Two randomized placebo-controlled clinical trials (Trial 1, NCT03734991 and Trial 2, NCT03987620) with a similar design were conducted to evaluate the safety and efficacy of a single day of BREXAFEMME 600 mg (two 150-mg tablets per dose, administered 12 hours apart) for the treatment of vulvovaginal candidiasis (VVC). Non-pregnant, post-menarchal females with a diagnosis of VVC were eligible. A diagnosis of VVC was defined as: (a) minimum composite vulvovaginal signs and symptoms (VSS) score of ≥4 with at least two signs or symptoms having a score of 2 (moderate) or greater; (b) positive microscopic examination with 10% KOH in a vaginal sample revealing yeast forms (hyphae/pseudohyphae) or budding yeasts; and (c) normal vaginal pH (≤4.5). The total composite VSS score was based on the vulvovaginal signs (erythema, edema, excoriation) and vulvovaginal symptoms (itching, burning, or irritation) where each was scored as 0 = absent, 1 = mild, 2 = moderate, or 3 = severe.
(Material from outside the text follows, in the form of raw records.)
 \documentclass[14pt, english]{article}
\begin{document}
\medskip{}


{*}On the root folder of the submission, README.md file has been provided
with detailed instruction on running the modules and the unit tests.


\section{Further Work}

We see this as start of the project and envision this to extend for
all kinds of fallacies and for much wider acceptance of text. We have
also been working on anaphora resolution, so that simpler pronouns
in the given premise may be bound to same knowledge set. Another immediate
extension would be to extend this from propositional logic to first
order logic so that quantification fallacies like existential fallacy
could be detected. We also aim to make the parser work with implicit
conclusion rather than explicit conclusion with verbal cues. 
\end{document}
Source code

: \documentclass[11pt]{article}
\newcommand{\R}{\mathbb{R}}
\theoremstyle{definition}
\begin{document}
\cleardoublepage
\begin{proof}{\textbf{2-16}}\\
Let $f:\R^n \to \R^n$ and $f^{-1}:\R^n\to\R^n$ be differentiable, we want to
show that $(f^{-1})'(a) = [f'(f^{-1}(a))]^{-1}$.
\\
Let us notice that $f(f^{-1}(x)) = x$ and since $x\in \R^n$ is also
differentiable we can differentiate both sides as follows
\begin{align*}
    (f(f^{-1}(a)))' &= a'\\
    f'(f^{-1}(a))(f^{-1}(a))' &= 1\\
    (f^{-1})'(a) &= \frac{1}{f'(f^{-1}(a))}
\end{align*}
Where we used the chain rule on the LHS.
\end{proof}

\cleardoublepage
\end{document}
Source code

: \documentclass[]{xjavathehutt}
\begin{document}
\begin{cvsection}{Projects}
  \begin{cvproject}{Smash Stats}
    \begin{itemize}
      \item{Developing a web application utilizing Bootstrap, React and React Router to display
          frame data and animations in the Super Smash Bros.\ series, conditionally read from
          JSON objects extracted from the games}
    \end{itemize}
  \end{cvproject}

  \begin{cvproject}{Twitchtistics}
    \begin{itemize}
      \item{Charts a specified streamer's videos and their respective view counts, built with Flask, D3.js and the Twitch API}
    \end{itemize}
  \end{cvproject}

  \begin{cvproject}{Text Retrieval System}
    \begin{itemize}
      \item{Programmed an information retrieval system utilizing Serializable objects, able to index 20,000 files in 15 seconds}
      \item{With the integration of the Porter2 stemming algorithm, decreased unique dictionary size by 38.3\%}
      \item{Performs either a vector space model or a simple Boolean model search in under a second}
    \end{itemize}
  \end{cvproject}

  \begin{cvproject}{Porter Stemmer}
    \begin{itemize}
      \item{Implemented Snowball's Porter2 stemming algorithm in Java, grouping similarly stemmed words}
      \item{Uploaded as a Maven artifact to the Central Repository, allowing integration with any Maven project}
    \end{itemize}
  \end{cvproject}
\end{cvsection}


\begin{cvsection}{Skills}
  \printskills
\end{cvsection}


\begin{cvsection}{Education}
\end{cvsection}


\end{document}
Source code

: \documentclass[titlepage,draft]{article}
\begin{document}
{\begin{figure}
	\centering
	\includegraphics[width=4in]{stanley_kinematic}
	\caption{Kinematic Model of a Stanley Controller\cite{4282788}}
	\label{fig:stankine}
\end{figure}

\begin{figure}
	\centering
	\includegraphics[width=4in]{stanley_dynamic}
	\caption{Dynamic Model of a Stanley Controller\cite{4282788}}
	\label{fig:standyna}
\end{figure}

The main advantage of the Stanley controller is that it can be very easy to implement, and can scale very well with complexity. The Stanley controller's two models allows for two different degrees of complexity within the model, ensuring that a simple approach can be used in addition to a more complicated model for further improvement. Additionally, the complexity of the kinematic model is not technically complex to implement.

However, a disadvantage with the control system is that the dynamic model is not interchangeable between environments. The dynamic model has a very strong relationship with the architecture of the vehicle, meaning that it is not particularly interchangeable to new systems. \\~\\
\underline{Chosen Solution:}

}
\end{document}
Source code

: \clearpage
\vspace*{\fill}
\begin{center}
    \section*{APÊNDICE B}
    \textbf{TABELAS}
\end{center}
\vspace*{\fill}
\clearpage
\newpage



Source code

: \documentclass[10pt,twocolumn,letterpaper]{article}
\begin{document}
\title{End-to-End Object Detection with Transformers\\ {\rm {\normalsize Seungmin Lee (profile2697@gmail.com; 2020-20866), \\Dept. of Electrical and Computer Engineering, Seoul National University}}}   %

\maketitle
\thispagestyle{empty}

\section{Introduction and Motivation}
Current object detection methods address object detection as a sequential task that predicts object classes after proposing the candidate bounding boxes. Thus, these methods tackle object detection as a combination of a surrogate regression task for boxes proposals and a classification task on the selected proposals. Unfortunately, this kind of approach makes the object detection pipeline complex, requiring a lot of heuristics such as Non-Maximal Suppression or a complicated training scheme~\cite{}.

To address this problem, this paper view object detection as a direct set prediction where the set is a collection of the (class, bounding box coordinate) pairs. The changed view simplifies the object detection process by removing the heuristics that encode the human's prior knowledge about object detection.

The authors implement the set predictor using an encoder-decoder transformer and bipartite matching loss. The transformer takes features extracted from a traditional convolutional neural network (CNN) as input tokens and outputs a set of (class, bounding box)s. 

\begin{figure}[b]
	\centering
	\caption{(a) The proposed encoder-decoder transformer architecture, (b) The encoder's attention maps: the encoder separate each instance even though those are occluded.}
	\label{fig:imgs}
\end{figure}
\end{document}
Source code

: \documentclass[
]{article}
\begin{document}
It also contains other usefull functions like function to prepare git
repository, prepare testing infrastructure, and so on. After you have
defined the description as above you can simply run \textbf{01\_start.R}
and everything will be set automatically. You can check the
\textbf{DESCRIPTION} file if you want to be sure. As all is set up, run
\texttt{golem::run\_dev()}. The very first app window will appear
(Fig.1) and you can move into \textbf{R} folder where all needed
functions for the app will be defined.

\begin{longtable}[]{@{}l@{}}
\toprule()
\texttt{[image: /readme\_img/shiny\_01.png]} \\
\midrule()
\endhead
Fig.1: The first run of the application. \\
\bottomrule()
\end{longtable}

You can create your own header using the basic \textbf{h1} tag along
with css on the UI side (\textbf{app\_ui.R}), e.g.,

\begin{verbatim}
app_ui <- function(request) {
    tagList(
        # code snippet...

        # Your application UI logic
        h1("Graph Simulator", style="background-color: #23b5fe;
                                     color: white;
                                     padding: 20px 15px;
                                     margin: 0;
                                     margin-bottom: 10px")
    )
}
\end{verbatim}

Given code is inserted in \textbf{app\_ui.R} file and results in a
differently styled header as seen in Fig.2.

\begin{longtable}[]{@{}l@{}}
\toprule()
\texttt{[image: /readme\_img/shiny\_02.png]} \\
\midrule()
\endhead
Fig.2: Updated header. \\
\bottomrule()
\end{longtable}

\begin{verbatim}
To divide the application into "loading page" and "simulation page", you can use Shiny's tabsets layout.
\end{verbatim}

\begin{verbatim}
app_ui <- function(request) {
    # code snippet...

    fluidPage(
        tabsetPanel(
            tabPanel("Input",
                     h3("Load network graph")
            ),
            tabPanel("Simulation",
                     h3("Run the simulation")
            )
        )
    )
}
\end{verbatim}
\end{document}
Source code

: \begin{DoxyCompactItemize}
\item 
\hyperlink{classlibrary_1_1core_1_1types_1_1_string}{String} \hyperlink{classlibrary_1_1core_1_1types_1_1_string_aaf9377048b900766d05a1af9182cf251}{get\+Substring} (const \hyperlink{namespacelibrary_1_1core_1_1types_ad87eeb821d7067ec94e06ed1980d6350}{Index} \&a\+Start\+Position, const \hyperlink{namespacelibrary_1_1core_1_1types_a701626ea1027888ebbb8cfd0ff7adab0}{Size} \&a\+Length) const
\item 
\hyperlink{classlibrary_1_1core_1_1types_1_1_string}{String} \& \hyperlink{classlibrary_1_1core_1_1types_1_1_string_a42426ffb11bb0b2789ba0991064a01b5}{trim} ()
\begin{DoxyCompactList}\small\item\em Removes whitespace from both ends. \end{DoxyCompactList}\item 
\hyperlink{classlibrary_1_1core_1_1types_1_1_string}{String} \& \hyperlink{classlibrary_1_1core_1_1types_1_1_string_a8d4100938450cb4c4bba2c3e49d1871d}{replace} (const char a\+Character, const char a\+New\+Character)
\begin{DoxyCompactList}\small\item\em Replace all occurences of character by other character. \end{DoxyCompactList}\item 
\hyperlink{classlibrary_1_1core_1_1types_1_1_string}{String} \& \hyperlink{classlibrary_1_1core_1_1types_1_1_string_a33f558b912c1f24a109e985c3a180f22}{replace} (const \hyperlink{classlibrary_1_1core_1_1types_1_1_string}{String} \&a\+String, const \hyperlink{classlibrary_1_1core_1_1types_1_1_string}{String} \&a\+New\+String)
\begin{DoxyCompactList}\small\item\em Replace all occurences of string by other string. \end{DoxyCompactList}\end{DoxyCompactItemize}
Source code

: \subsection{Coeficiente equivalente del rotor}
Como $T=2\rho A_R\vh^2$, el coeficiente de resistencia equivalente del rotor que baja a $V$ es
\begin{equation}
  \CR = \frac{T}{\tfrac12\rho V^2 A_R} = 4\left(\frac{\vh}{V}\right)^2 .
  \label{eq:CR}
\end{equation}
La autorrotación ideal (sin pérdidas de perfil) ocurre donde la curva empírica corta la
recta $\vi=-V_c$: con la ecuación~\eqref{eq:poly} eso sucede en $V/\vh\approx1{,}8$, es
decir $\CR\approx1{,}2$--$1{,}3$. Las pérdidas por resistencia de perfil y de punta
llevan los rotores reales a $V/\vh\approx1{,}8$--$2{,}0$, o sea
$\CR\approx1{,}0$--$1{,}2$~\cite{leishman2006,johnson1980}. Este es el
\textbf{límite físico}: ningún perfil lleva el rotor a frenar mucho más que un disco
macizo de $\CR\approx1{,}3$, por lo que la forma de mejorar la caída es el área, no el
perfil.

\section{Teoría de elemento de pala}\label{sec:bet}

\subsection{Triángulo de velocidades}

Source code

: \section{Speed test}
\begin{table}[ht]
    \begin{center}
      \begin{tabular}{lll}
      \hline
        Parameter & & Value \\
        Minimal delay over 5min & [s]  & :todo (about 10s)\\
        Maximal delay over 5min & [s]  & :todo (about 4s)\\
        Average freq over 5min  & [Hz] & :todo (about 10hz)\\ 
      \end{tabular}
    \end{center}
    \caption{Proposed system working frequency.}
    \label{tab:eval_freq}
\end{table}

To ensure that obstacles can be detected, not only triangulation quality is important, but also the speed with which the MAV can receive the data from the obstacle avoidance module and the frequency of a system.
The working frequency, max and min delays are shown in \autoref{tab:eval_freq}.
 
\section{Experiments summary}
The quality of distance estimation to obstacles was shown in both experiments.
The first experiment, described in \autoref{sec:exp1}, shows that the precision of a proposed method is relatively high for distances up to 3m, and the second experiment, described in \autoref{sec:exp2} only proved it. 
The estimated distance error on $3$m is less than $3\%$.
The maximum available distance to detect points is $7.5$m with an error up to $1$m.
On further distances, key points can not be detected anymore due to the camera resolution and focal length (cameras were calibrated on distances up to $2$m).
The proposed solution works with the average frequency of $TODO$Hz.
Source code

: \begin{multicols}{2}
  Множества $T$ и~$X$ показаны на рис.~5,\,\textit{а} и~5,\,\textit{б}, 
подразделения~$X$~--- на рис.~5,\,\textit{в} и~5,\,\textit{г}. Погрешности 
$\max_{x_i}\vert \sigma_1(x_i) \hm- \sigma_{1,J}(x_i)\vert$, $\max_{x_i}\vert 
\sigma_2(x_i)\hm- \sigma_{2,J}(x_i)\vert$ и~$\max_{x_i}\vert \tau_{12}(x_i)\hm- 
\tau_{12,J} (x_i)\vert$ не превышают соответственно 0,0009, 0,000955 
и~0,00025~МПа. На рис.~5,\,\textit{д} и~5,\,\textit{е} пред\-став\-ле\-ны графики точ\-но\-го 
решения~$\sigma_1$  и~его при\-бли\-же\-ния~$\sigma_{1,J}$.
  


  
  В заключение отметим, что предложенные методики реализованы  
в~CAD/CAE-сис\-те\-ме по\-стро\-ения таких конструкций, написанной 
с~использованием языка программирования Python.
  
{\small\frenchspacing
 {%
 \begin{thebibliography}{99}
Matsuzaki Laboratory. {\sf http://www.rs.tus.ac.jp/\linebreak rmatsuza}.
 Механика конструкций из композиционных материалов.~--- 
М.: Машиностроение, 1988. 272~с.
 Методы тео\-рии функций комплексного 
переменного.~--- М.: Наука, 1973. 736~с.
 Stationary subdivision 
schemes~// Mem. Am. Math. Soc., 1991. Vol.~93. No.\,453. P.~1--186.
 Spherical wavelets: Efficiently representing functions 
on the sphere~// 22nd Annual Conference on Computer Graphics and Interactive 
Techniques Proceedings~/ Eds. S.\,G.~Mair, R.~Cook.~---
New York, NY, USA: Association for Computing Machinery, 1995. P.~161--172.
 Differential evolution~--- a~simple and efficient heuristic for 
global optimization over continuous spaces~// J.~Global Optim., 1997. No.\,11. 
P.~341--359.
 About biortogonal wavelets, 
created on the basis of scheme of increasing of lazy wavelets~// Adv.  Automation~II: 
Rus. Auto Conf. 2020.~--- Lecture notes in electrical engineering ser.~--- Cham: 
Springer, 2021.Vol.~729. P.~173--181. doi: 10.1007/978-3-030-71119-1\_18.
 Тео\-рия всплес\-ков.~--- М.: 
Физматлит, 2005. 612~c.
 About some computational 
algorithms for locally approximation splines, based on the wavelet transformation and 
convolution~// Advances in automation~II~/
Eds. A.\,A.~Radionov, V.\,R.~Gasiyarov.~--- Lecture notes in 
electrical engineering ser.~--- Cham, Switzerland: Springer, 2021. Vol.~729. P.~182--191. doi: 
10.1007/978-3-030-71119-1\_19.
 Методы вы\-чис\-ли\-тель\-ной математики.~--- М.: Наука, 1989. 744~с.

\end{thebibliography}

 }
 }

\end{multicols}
Study visits included the test of cure (TOC, Day 8 to 14) visit and a follow-up (Day 21 to 29) visit. The modified intent-to-treat (mITT) population was used to assess the efficacy endpoints and included randomized subjects with a baseline culture positive for Candida species who took at least 1 dose of study medication.
Efficacy was assessed by clinical outcome at the TOC visit. A complete clinical response was defined as the complete resolution of signs and symptoms (VSS score of 0). Additional endpoints included a negative culture for Candida species at the TOC visit, and clinical outcome at the follow-up visit.
GLOSSARY
CLINICAL TRIAL: Voluntary research studies conducted in people and designed to answer specific questions about the safety or effectiveness of drugs, vaccines, other therapies, or new ways of using existing treatments.
COMPARATOR: A previously available treatment or placebo used in clinical trials that is compared to the actual drug being tested.
EFFICACY: How well the drug achieves the desired response when it is taken as described in a controlled clinical setting, such as during a clinical trial.
PLACEBO: An inactive substance or “sugar pill” that looks the same as, and is given the same way as, an active drug or treatment being tested. The effects of the active drug or treatment are compared to the effects of the placebo.
SUBGROUP: A subset of the population studied in a clinical trial. Demographic subsets include sex, race, and age groups.